India needs a new strategy for an era of a weakening US dollar4 min read . Updated: 14 Sep 2020, 09:53 PM IST
Our forex management needs revision in response to the US Fed’s new monetary policy framework
The speech by the chairperson of the US Federal Reserve on 27 August, while inaugurating the virtual monetary policy symposium held annually at Jackson Hole, marks a radical shift, or, rather, confirms one that has been taking place unofficially, if not quite stealthily, for the last 12 years.
Jerome Powell said that the Fed would target average inflation and that policy decisions would be informed by an assessment of the shortfall from an undefined maximum employment level. This means that interest rates will stay lower for much longer. This is a 180-degree turn from the policy of Paul Volcker in the 1980s that saw real US interest rates spike. That sent the US dollar soaring in the 1980s and cemented its dominance of the post-Bretton Woods world. Therefore, it is logical that this new framework would see the opposite effect on the dollar in the months and years ahead. We should be prepared for prolonged dollar weakness. This has profound implications for India’s foreign exchange (forex) reserve management and currency strategy.
The Reserve Bank of India (RBI) will need to keep buying dollars to prevent the rupee from appreciating and to avoid recognizing losses on its purchase of dollars in the last two years. It might end up being a case of the tiger chasing its tail. It might become the equivalent of retail investors averaging down.
That would erode revaluation reserves. Forex market intervention would allow domestic credit to flow to zombie assets or stock market speculation, or both. Together with non-existent returns on foreign currency assets, holding forex reserves might become an exorbitant burden rather than a sign of strength, as in the past.
To evolve a national consensus on a new forex strategy for India, RBI can do a full-scale comprehensive analysis of the following angles.

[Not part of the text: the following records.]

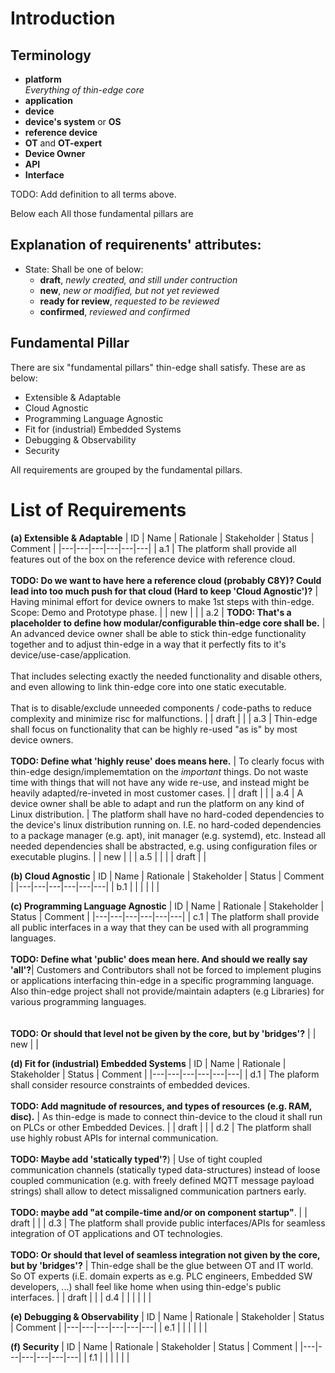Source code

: 
# Introduction

## Terminology 
- **platform**<br/>
  _Everything of thin-edge core_
- **application**<br/>
- **device**<br/>
- **device's system** or **OS**<br/>
- **reference device**<br/>
- **OT** and **OT-expert**<br/>
- **Device Owner**<br/>
- **API**<br/>
- **Interface**<br/>

TODO: Add definition to all terms above.

Below each
All those fundamental pillars are

## Explanation of requirenents' attributes:

- State: Shall be one of below: 
  - **draft**,              _newly created, and still under contruction_
  - **new**,                _new or modified, but not yet reviewed_
  - **ready for review**,   _requested to be reviewed_
  - **confirmed**,          _reviewed and confirmed_
 
## Fundamental Pillar
There are six "fundamental pillars" thin-edge shall satisfy. These are as below:
- Extensible & Adaptable
- Cloud Agnostic
- Programming Language Agnostic
- Fit for (industrial) Embedded Systems
- Debugging & Observability
- Security

All requirements are grouped by the fundamental pillars.

# List of Requirements

**(a) Extensible & Adaptable** 
| ID | Name | Rationale | Stakeholder | Status | Comment |
|---|---|---|---|---|---|
| a.1 | The platform shall provide all features out of the box on the reference device with reference cloud.<br/><br/>**TODO: Do we want to have here a reference cloud (probably C8Y)? Could lead into too much push for that cloud (Hard to keep 'Cloud Agnostic')?** | Having minimal effort for device owners to make 1st steps with thin-edge. Scope: Demo and Prototype phase. |  | new |  |
| a.2 | **TODO: That's a placeholder to define how modular/configurable thin-edge core shall be.** | An advanced device owner shall be able to stick thin-edge functionality together and to adjust thin-edge in a way that it perfectly fits to it's device/use-case/application.<br/><br/> That includes selecting exactly the needed functionality and disable others, and even allowing to link thin-edge core into one static executable.<br/><br/>That is to disable/exclude unneeded components / code-paths to reduce complexity and minimize risc for malfunctions.  |  | draft  |  |
| a.3 | Thin-edge shall focus on functionality that can be highly re-used "as is" by most device owners.<br/><br/>**TODO: Define what 'highly reuse' does means here.** | To clearly focus with thin-edge design/implememtation on the _important_ things. Do not waste time with things that will not have any wide re-use, and instead might be heavily adapted/re-inveted in most customer cases. |  |  draft |  | 
| a.4 | A device owner shall be able to adapt and run the platform on any kind of Linux distribution. | The platform shall have no hard-coded dependencies to the device's linux distribution running on. I.E. no hard-coded dependencies to a package manager (e.g. apt), init manager (e.g. systemd), etc. Instead all needed dependencies shall be abstracted, e.g. using configuration files or executable plugins. |  | new |  |
| a.5 |  |  |  | draft | |


**(b) Cloud Agnostic** 
| ID | Name | Rationale | Stakeholder | Status | Comment |
|---|---|---|---|---|---|
| b.1 |  |  |  |  |  |

**(c) Programming Language Agnostic** 
| ID | Name | Rationale | Stakeholder | Status | Comment |
|---|---|---|---|---|---|
| c.1 | The platform shall provide all public interfaces in a way that they can be used with all programming languages.<br/><br/>**TODO: Define what 'public' does mean here. And should we really say 'all'?**| Customers and Contributors shall not be forced to implement plugins or applications interfacing thin-edge in a specific programming language. Also thin-edge project shall not provide/maintain adapters (e.g Libraries) for various programming languages.<br/><br/><br/>**TODO: Or should that level not be given by the core, but by 'bridges'?** |  | new |  |


**(d) Fit for (industrial) Embedded Systems** 
| ID | Name | Rationale | Stakeholder | Status | Comment |
|---|---|---|---|---|---|
| d.1 | The plaform shall consider resource constraints of embedded devices.<br/><br/>**TODO: Add magnitude of resources, and types of resources (e.g. RAM, disc).** | As thin-edge is made to connect thin-device to the cloud it shall run on PLCs or other Embedded Devices. |  | draft |  |
| d.2 | The platform shall use highly robust APIs for internal communication.<br/><br/>**TODO: Maybe add 'statically typed'?**) | Use of tight coupled communication channels (statically typed data-structures) instead of loose coupled communication (e.g. with freely defined MQTT message payload strings)  shall allow to detect missaligned communication partners early.<br/><br/> **TODO: maybe add "at compile-time and/or on component startup"**. |  | draft |  |
| d.3 | The platform shall provide public interfaces/APIs for seamless integration of OT applications and OT technologies.<br/><br/>**TODO: Or should that level of seamless integration not given by the core, but by 'bridges'?** | Thin-edge shall be the glue between OT and IT world. So OT experts (i.E. domain experts as e.g. PLC engineers, Embedded SW developers, ...) shall feel like home when using thin-edge's public interfaces. |  | draft |  |
| d.4 |  |  |  |  |  |


**(e) Debugging & Observability** 
| ID | Name | Rationale | Stakeholder | Status | Comment |
|---|---|---|---|---|---|
| e.1 |  |  |  |  |  |


**(f) Security** 
| ID | Name | Rationale | Stakeholder | Status | Comment |
|---|---|---|---|---|---|
| f.1 |  |  |  |  |  |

It can publish a discussion paper, invite comments and then finalize a new strategy.
One: Central bank capital adequacy; because whether RBI intervenes or not, its revaluation losses will rise if the dollar goes into a free fall. In fact, with intervention, RBI will be accumulating more of a depreciating asset.
Two: Trade impact; particularly on India’s oil import bill and exports. Note that export growth is more a function of demand (i.e., income growth in target markets) than of prices, which are influenced by the exchange rate. The most recent evidence from India is the performance of Indian exports in the period between 2002 and 2008 and again in 2010 and 2011. Exports surged despite rupee strength. A global growth boom was the more critical factor for India’s export performance.
Three: India’s balance sheet situation; the International Investment Position (IIP) is just a statement of foreign currency assets and liabilities. A strong currency could be used to improve the external debt situation by paying down debt. Alternatively, the country can examine refinancing costly foreign currency loans at lower rates, or pursue a combination of the two.
Sustained strength in the Indian rupee will be an unusual experience. The last time it happened was soon after the new millennium, when the “India has arrived" story gained traction. India took on too many external liabilities for too little productive payoff. It did not end well. In fact, it is not over yet. We should not repeat those follies. Further, currency strength would run counter to Atmanirbhar Bharat, as it makes imports attractive. So, the government and RBI must act in concert.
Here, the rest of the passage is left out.